❝Part 3 - End or Beginning?❞

2K 135 72
                                    

Geçmişteki Draco'dan

Masamdaki çiçekli tokaya bakarken kravatımı bağlıyordum. Canını çok acıtmış mıydım? Acımıştır... Ben acıtmasıydam bile yanmıştır canı, evini yıktılar... Yıktık.

Ölüm yiyen olarak gittiğim ikinci veya üçüncü görevdi. Bellatrix'te dahil hiçbirimiz kimseye zarar vermeyecektik, sadece amacımız Potter'ın kaldığı yeri yok etmekti... Ama Fenrir Greyback'i Ashira'nın karşısında gördüğümde elimde olmadan onu kurtarma ihtiyacı duymuş, üzerine atılmıştım.

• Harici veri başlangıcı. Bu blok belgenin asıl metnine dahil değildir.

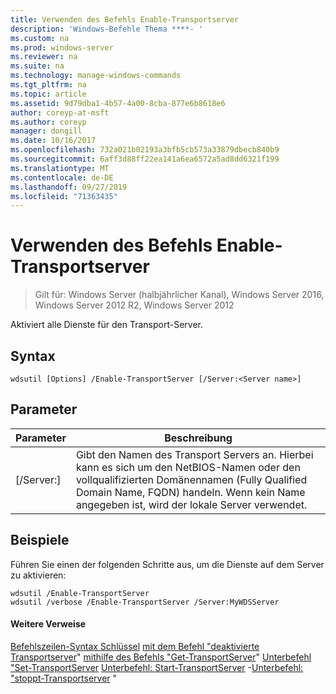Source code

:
```yaml
---
title: Verwenden des Befehls Enable-Transportserver
description: 'Windows-Befehle Thema ****- '
ms.custom: na
ms.prod: windows-server
ms.reviewer: na
ms.suite: na
ms.technology: manage-windows-commands
ms.tgt_pltfrm: na
ms.topic: article
ms.assetid: 9d79dba1-4b57-4a00-8cba-877e6b8618e6
author: coreyp-at-msft
ms.author: coreyp
manager: dongill
ms.date: 10/16/2017
ms.openlocfilehash: 732a021b02193a3bfb5cb573a33879dbecb840b9
ms.sourcegitcommit: 6aff3d88ff22ea141a6ea6572a5ad8dd6321f199
ms.translationtype: MT
ms.contentlocale: de-DE
ms.lasthandoff: 09/27/2019
ms.locfileid: "71363435"
---
```

# <a name="using-the-enable-transportserver-command"></a>Verwenden des Befehls Enable-Transportserver

>Gilt für: Windows Server (halbjährlicher Kanal), Windows Server 2016, Windows Server 2012 R2, Windows Server 2012

Aktiviert alle Dienste für den Transport-Server.
## <a name="syntax"></a>Syntax
```
wdsutil [Options] /Enable-TransportServer [/Server:<Server name>]
```
## <a name="parameters"></a>Parameter
|Parameter|Beschreibung|
|-------|--------|
|[/Server:<Server name>]|Gibt den Namen des Transport Servers an. Hierbei kann es sich um den NetBIOS-Namen oder den vollqualifizierten Domänennamen (Fully Qualified Domain Name, FQDN) handeln. Wenn kein Name angegeben ist, wird der lokale Server verwendet.|
## <a name="BKMK_examples"></a>Beispiele
Führen Sie einen der folgenden Schritte aus, um die Dienste auf dem Server zu aktivieren:
```
wdsutil /Enable-TransportServer
wdsutil /verbose /Enable-TransportServer /Server:MyWDSServer
```
#### <a name="additional-references"></a>Weitere Verweise
[Befehlszeilen-Syntax Schlüssel](command-line-syntax-key.md)
[mit dem Befehl "deaktivierte Transportserver](using-the-disable-transportserver-command.md)" 
[mithilfe des Befehls "Get-TransportServer](using-the-get-transportserver-command.md)" 
[Unterbefehl "Set-TransportServer](subcommand-set-transportserver.md)
[Unterbefehl: Start-TransportServer](subcommand-start-transportserver.md)
-[Unterbefehl: "stoppt-Transportserver](subcommand-stop-transportserver.md) "
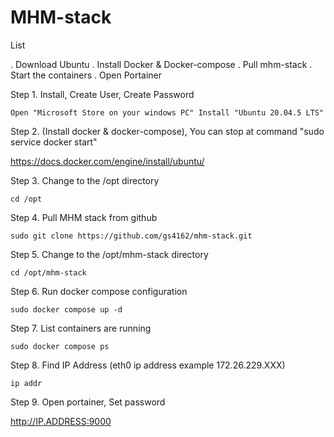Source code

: 
# MHM-stack 

List

. Download Ubuntu
. Install Docker & Docker-compose
. Pull mhm-stack
. Start the containers
. Open Portainer

Step 1. Install, Create User, Create Password

```
Open "Microsoft Store on your windows PC" Install "Ubuntu 20.04.5 LTS"
```

Step 2. (Install docker & docker-compose), You can stop at command  "sudo service docker start"
 
https://docs.docker.com/engine/install/ubuntu/

Step 3. Change to the /opt directory 

```
cd /opt
```

Step 4. Pull MHM stack from github 

```
sudo git clone https://github.com/gs4162/mhm-stack.git
```
Step 5. Change to the /opt/mhm-stack directory 
```
cd /opt/mhm-stack
```
Step 6. Run docker compose configuration

```
sudo docker compose up -d
```
Step 7. List containers are running

```
sudo docker compose ps
```
Step 8. Find IP Address (eth0 ip address example 172.26.229.XXX)
```
ip addr
```
Step 9. Open portainer, Set password

http://IP.ADDRESS:9000

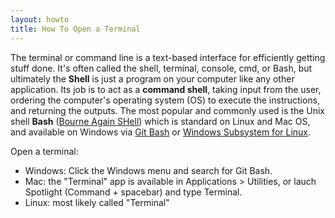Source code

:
 ```yaml
---
layout: howto
title: How To Open a Terminal
---
```


The terminal or command line is a text-based interface for efficiently getting stuff done. 
It's often called the shell, terminal, console, cmd, or Bash, but ultimately the **Shell** is just a program on your computer like any other application. 
Its job is to act as a **command shell**, taking input from the user, ordering the computer's operating system (OS) to execute the instructions, and returning the outputs.
The most popular and commonly used is the Unix shell **Bash** ([Bourne Again SHell](https://en.wikipedia.org/wiki/Bash_(Unix_shell))) which is standard on Linux and Mac OS, and available on Windows via [Git Bash](https://git-for-windows.github.io/) or [Windows Subsystem for Linux](https://docs.microsoft.com/en-us/windows/wsl/about).

Open a terminal: 

- Windows: Click the Windows menu and search for Git Bash.
- Mac: the "Terminal" app is available in Applications > Utilities, or lauch Spotlight (Command + spacebar) and type Terminal.
- Linux: most likely called "Terminal"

O gün gördüğüm toka oradaykende hala saçındaydı... O an tokayı almak mantıklı gelmişti, almıştım fakat şuan neden yaptığımı anlamlandıramıyordum.

Zaten malikaneye döndüğümüzde Fenrir benim Weasley'e yardım ettiğimi söyleyecekken babam araya girip beni kurtarmıştı. Elbette sonra baş başayken kızmayı ihmal etmedi.

Göğüs kafesim yine sızlıyordu... Bastonundaki yılan deseni derime işlenmişti resmen.

Tokayı dolabımda, kıyafetlerimin arasına koydum. Daha sonra kitaplarımı alıp, sanki bir kaç gün önce göreve gitmemişim gibi dersliğe doğru ilerledim.
.
.
.
.
"Ve Pansy sürekli bir olayın içinde oluyor. Ona hakim olamıyorum.."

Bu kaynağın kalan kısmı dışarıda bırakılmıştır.